Florida Heat Pump Question

I ran across something today I’ve never seen before. I have a question about a split florida heat pump system. The outside unit was located in a garage. A cabinet with counter top was built around the system blocking access. This just doesn’t seem right. Any suggestions on how this should be documented? Is this a repair or safety concern?

Is a Fl heat pump different than a Okla heat pump. If it is Air to Air its not correct are U sure its not a Geo heat pump does it have a outdoor fan

Got any PIC’s

It is a Florida Heat Pump brand split geothermal heat pump. The air handler is in the attic and the condensing unit is in the garage in a closed wood cabinet. See http://www.fhp-mfg.com/files/download/Manuals/ES_2_Stage_Split_Install.pdf It states the condensing unit should go outside but I can understand the thought process of not wanting it to freeze although it rarely does here

The condensing unit is in the cabinet in the corner. The unit was boarded off with no access without taking the cabinet apart. The lines going to the attic are behind the wood in the corner. According to the serial number of the air handler the system was manufactured in 1993.


That is a tough call I personally see no reason why it can not be installed where it is but if the MFG instructions call for it to be outside I would go with that.

In my area we install the Geo inside

Yeah I thought it was ok, but wanted to be sure. We just don’t see a lot of these here. My main concern was the access.

Does anyone know the useful life of one of these systems?

An A/C compressor is a compressor does not matter where it operates I only give them 12 years on a heat pump due to their run time

“Locate the condensing section in an area that provides
sufficient room to make water and electrical
connections, and allows easy removal of the access
panels, for service personnel to perform maintenance
or repair.
The condensing section is designed for outdoor use;
however, if the condensing section must be installed in
a location where ambient temperatures can fall below
freezing, some form of freeze protection should be
employed such as a freeze-stat and/or a pump
timer/starter to prevent possible condenser freeze-up
and to optimize overall system performance.
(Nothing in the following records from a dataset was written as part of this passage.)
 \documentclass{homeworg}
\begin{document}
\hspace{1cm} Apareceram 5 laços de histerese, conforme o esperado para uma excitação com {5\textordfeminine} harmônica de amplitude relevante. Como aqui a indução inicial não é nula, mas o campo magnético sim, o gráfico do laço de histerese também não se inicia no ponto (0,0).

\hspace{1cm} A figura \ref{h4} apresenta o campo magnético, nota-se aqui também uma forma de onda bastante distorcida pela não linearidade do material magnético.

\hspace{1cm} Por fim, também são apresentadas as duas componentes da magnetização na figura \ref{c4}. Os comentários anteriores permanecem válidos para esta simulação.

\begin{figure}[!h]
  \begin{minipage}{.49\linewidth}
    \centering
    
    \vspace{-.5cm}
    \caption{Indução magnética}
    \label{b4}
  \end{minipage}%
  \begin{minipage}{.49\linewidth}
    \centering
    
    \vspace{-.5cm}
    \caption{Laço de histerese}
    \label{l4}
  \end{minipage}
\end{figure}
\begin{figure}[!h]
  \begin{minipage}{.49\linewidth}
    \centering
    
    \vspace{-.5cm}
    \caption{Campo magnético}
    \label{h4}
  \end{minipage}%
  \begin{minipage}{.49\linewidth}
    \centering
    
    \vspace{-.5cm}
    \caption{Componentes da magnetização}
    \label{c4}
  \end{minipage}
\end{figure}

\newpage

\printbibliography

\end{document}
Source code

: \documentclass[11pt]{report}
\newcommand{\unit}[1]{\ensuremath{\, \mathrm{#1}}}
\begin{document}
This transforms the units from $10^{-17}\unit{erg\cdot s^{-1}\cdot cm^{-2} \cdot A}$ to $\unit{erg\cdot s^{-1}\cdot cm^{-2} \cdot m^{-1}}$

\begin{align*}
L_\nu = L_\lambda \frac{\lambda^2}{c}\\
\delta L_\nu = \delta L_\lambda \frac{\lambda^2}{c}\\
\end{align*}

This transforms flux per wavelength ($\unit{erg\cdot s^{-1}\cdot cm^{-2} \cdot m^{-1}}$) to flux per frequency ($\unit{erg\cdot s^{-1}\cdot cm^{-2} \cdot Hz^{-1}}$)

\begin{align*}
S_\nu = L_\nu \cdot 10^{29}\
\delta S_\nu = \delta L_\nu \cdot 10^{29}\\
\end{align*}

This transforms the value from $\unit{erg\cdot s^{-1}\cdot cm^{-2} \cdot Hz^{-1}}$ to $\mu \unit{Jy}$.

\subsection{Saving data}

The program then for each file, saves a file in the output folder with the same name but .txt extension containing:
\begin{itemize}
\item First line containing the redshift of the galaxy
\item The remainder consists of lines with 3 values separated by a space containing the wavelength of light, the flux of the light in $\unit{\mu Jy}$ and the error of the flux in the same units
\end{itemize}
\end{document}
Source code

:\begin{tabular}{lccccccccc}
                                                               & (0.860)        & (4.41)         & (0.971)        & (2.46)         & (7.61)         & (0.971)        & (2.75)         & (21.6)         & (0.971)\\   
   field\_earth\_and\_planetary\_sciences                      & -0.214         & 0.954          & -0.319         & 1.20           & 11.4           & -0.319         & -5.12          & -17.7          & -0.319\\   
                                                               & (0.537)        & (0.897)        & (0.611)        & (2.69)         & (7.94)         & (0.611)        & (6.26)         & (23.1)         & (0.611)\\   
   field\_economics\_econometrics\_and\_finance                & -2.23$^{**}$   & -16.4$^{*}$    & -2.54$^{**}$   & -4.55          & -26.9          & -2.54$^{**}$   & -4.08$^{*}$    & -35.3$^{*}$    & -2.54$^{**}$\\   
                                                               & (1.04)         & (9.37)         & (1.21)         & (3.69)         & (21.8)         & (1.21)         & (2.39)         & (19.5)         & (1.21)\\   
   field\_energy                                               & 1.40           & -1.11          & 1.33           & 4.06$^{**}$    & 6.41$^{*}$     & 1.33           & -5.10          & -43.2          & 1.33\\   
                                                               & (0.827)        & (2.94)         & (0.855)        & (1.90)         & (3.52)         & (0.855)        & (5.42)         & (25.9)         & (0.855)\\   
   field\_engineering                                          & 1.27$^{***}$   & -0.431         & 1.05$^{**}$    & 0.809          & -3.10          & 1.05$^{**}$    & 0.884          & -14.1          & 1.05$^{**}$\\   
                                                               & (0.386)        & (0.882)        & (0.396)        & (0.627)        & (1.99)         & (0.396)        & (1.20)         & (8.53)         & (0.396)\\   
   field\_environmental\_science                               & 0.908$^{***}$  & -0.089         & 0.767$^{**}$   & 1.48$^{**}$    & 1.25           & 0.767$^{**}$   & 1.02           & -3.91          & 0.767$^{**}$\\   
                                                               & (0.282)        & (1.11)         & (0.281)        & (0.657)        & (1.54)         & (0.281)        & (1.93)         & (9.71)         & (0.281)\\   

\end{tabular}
Consult
the factory in these instances for guidance.
WARNING: Water freezes at 32°F. Frozen water coils
are not covered under the limited product warranty. It
is the installers responsibility to insure that the
condensing section is installed in a location or has the
proper controls to prevent rupturing the water coil due
to freezing conditions.”

Being that I’m from Florida. Having never inspected a South Carolina or Canadian heat pump. Could one of you gentleman enlighten me as to what the difference is?

It’s a brand of GeoThermal heat pump. I believe they are owned by Bosch now.


Thank you, I guess it’s a cold state thing…:slight_smile:

(One day I may even get to see a real basement too).